Requirement - Scan the lines below for the word "required". Copy each line you find it in.

START Source material

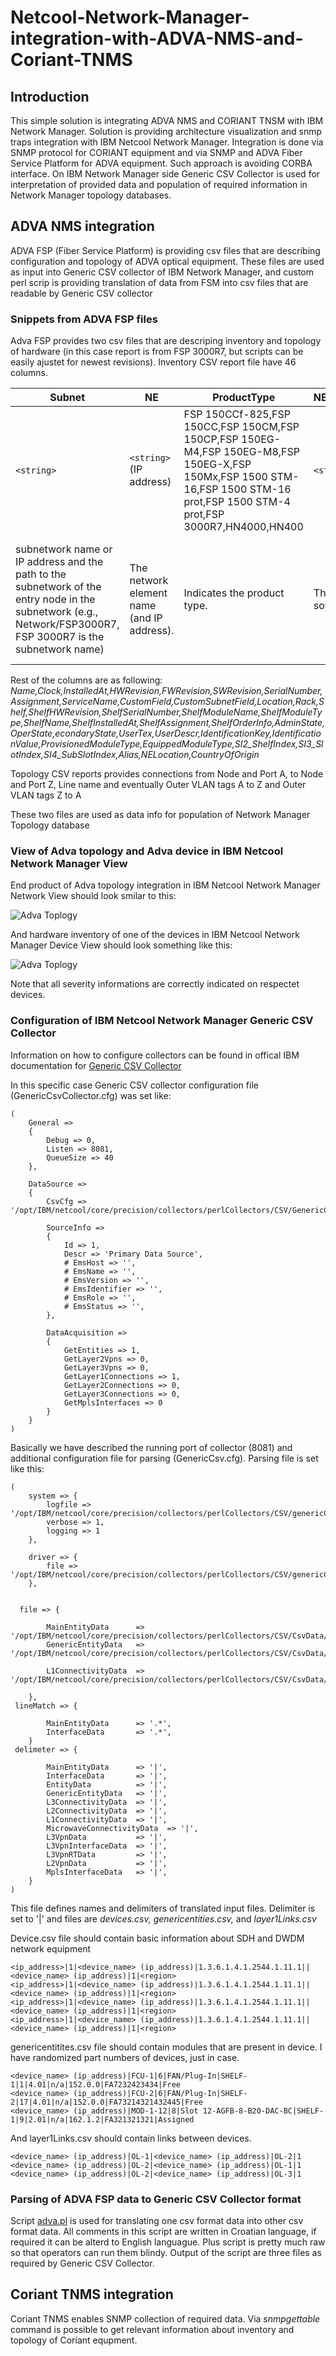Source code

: # Netcool-Network-Manager-integration-with-ADVA-NMS-and-Coriant-TNMS

## Introduction

This simple solution is integrating ADVA NMS and CORIANT TNSM with IBM Network Manager. Solution is providing architecture visualization and snmp traps integration with IBM Netcool Network Manager. Integration is done via SNMP protocol for CORIANT equipment and via SNMP and ADVA Fiber Service Platform for ADVA equipment. Such approach is avoiding CORBA interface. On IBM Network Manager side Generic CSV Collector is used for interpretation of provided data and population of required information in Network Manager topology databases. 

## ADVA NMS integration

ADVA FSP (Fiber Service Platform) is providing csv files that are describing configuration and topology of ADVA optical equipment. These files are used as input into Generic CSV collector of IBM Network Manager, and custom perl scrip is providing translation of data from FSM into csv files that are readable by Generic CSV collector

### Snippets from ADVA FSP files

Adva FSP provides two csv files that are descriping inventory and topology of hardware (in this case report is from FSP 3000R7, but scripts can be easily ajustet for newest revisions). Inventory CSV report file have 46 columns.

| Subnet | NE | ProductType | NEMI_SW_Version | ModuleName | ModuleType | OrderInfo | Channel | Protection | 
| --- | --- | --- | --- | --- | --- | --- | --- | --- |
|``<string>``|``<string>``(IP address)|FSP 150CCf-825,FSP 150CC,FSP 150CM,FSP 150CP,FSP 150EG-M4,FSP 150EG-M8,FSP 150EG-X,FSP 150Mx,FSP 1500 STM-16,FSP 1500 STM-16 prot,FSP 1500 STM-4 prot,FSP 3000R7,HN4000,HN400|``<string>``|``<string>``|``<string>``|``<string>``|``<string>``|n/a,Unprotected,West,East|
|subnetwork name or IP address and the path to the subnetwork of the entry node in the subnetwork (e.g., Network/FSP3000R7, FSP 3000R7 is the subnetwork name)|The network element name (and IP address).|Indicates the product type.|The NEMI/NCU software version.|The AID of the module, as reported in the Shelf List in Chassis window or in the PDF Inventory Report.|The content of the column <Type>, used by the GUI and the column <ModuleType>, used by the PDF Inventory Report|The ADVA Optical Networking part number for each module|The channel of the module, e.g. “D14”.|Indicates whether the module is protected (West or East), Unprotected or n/a if it is not applicable for the module (filter).|

Rest of the columns are as following: _Name,Clock,InstalledAt,HWRevision,FWRevision,SWRevision,SerialNumber,Assignment,ServiceName,CustomField,CustomSubnetField,Location,Rack,Shelf,ShelfHWRevision,ShelfSerialNumber,ShelfModuleName,ShelfModuleType,ShelfName,ShelfInstalledAt,ShelfAssignment,ShelfOrderInfo,AdminState,OperState,econdaryState,UserTex,UserDescr,IdentificationKey,IdentificationValue,ProvisionedModuleType,EquippedModuleType,SI2_ShelfIndex,SI3_SlotIndex,SI4_SubSlotIndex,Alias,NELocation,CountryOfOrigin_

Topology CSV reports provides connections from Node and Port A, to Node and Port Z, Line name and eventually Outer VLAN tags A to Z and Outer VLAN tags Z to A
	
These two files are used as data info for population of Network Manager Topology database
	
### View of Adva topology and Adva device in IBM Netcool Network Manager View

End product of Adva topology integration in IBM Netcool Network Manager Network View should look smilar to this:	
	
![Adva Toplogy](https://github.com/Nabiguzoje/Netcool-Network-Manager-integration-with-ADVA-NMS-and-Coriant-TNMS/blob/main/adva_topology.png?raw=true)

And hardware inventory of one of the devices in IBM Netcool Network Manager Device View should look something like this:
	
![Adva Toplogy](https://github.com/Nabiguzoje/Netcool-Network-Manager-integration-with-ADVA-NMS-and-Coriant-TNMS/blob/main/adva_device.png?raw=true)

Note that all severity informations are correctly indicated on respectet devices.

### Configuration of IBM Netcool Network Manager Generic CSV Collector

Information on how to configure collectors can be found in offical IBM documentation for [Generic CSV Collector](https://www.ibm.com/docs/en/networkmanager/4.2.0?topic=collectors-configuring-genericcsv-collector)

In this specific case Generic CSV collector configuration file (GenericCsvCollector.cfg) was set like:
```	
(
    General =>
    {
        Debug => 0,
        Listen => 8081,
        QueueSize => 40
    },

    DataSource =>
    {
        CsvCfg => '/opt/IBM/netcool/core/precision/collectors/perlCollectors/CSV/GenericCsv.cfg',

        SourceInfo =>
        {
            Id => 1,
            Descr => 'Primary Data Source',
            # EmsHost => '',
            # EmsName => '',
            # EmsVersion => '',
            # EmsIdentifier => '',
            # EmsRole => '',
            # EmsStatus => '',
        },

        DataAcquisition =>
        {
            GetEntities => 1,
            GetLayer2Vpns => 0,
            GetLayer3Vpns => 0,
            GetLayer1Connections => 1,
            GetLayer2Connections => 0,
            GetLayer3Connections => 0,
            GetMplsInterfaces => 0
        }
    }
)
```	
Basically we have described the running port of collector (8081) and additional configuration file for parsing (GenericCsv.cfg). Parsing file is set like this:
```	
(
    system => {
        logfile => '/opt/IBM/netcool/core/precision/collectors/perlCollectors/CSV/genericCsv.log',
		verbose => 1,
		logging => 1 
	},

    driver => {
		file => '/opt/IBM/netcool/core/precision/collectors/perlCollectors/CSV/genericCsv.drv'
	},


  file => {

        MainEntityData      => '/opt/IBM/netcool/core/precision/collectors/perlCollectors/CSV/CsvData/devices.csv',
        GenericEntityData   => '/opt/IBM/netcool/core/precision/collectors/perlCollectors/CSV/CsvData/genericentities.csv',
 
        L1ConnectivityData  => '/opt/IBM/netcool/core/precision/collectors/perlCollectors/CSV/CsvData/layer1Links.csv',

    },
 lineMatch => {

        MainEntityData      => '.*',
        InterfaceData       => '.*',
    }
 delimeter => {

        MainEntityData      => '|',
        InterfaceData       => '|',
        EntityData          => '|',
        GenericEntityData   => '|',
        L3ConnectivityData  => '|',
        L2ConnectivityData  => '|',
        L1ConnectivityData  => '|',
        MicrowaveConnectivityData  => '|',
        L3VpnData           => '|',
        L3VpnInterfaceData  => '|',
        L3VpnRTData         => '|',
        L2VpnData           => '|',
        MplsInterfaceData   => '|', 
    }
)
```
This file defines names and delimiters of translated input files. Delimiter is set to '|' and files are _devices.csv, genericentities.csv,_ and _layer1Links.csv_

Device.csv file should contain basic information about SDH and DWDM network equipment
```	
<ip_address>|1|<device_name> (ip_address)|1.3.6.1.4.1.2544.1.11.1||<device_name> (ip_address)|1|<region>
<ip_address>|1|<device_name> (ip_address)|1.3.6.1.4.1.2544.1.11.1||<device_name> (ip_address)|1|<region>
<ip_address>|1|<device_name> (ip_address)|1.3.6.1.4.1.2544.1.11.1||<device_name> (ip_address)|1|<region>
<ip_address>|1|<device_name> (ip_address)|1.3.6.1.4.1.2544.1.11.1||<device_name> (ip_address)|1|<region>
```
genericentitites.csv file should contain modules that are present in device. I have randomized part numbers of devices, just in case.
```
<device_name> (ip_address)|FCU-1|6|FAN/Plug-In|SHELF-1|1|4.01|n/a|152.0.0|FA7232423434|Free
<device_name> (ip_address)|FCU-2|6|FAN/Plug-In|SHELF-2|17|4.01|n/a|152.0.0|FA73214321432445|Free
<device_name> (ip_address)|MOD-1-12|8|Slot 12-AGFB-8-B20-DAC-BC|SHELF-1|9|2.01|n/a|162.1.2|FA321321321|Assigned
```
And layer1Links.csv should contain links between devices.
```
<device_name> (ip_address)|OL-1|<device_name> (ip_address)|OL-2|1
<device_name> (ip_address)|OL-2|<device_name> (ip_address)|OL-1|1
<device_name> (ip_address)|OL-2|<device_name> (ip_address)|OL-3|1
```
### Parsing of ADVA FSP data to Generic CSV Collector format

Script [adva.pl](https://github.com/Nabiguzoje/Netcool-Network-Manager-integration-with-ADVA-NMS-and-Coriant-TNMS/blob/main/adva.pl) is used for translating one csv format data into other csv format data. All comments in this script are written in Croatian language, if required it can be alterd to English languague. Plus script is pretty much raw so that operators can run them blindy. Output of the script are three files as required by Generic CSV Collector.
	
## Coriant TNMS integration

Coriant TNMS enables SNMP collection of required data. Via _snmpgettable_ command is possible to get relevant information about inventory and topology of Coriant equpment.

END Source material

Solution for this exercise -
This simple solution is integrating ADVA NMS and CORIANT TNSM with IBM Network Manager. Solution is providing architecture visualization and snmp traps integration with IBM Netcool Network Manager. Integration is done via SNMP protocol for CORIANT equipment and via SNMP and ADVA Fiber Service Platform for ADVA equipment. Such approach is avoiding CORBA interface. On IBM Network Manager side Generic CSV Collector is used for interpretation of provided data and population of required information in Network Manager topology databases. 
Script [adva.pl](https://github.com/Nabiguzoje/Netcool-Network-Manager-integration-with-ADVA-NMS-and-Coriant-TNMS/blob/main/adva.pl) is used for translating one csv format data into other csv format data. All comments in this script are written in Croatian language, if required it can be alterd to English languague. Plus script is pretty much raw so that operators can run them blindy. Output of the script are three files as required by Generic CSV Collector.
Coriant TNMS enables SNMP collection of required data. Via _snmpgettable_ command is possible to get relevant information about inventory and topology of Coriant equpment.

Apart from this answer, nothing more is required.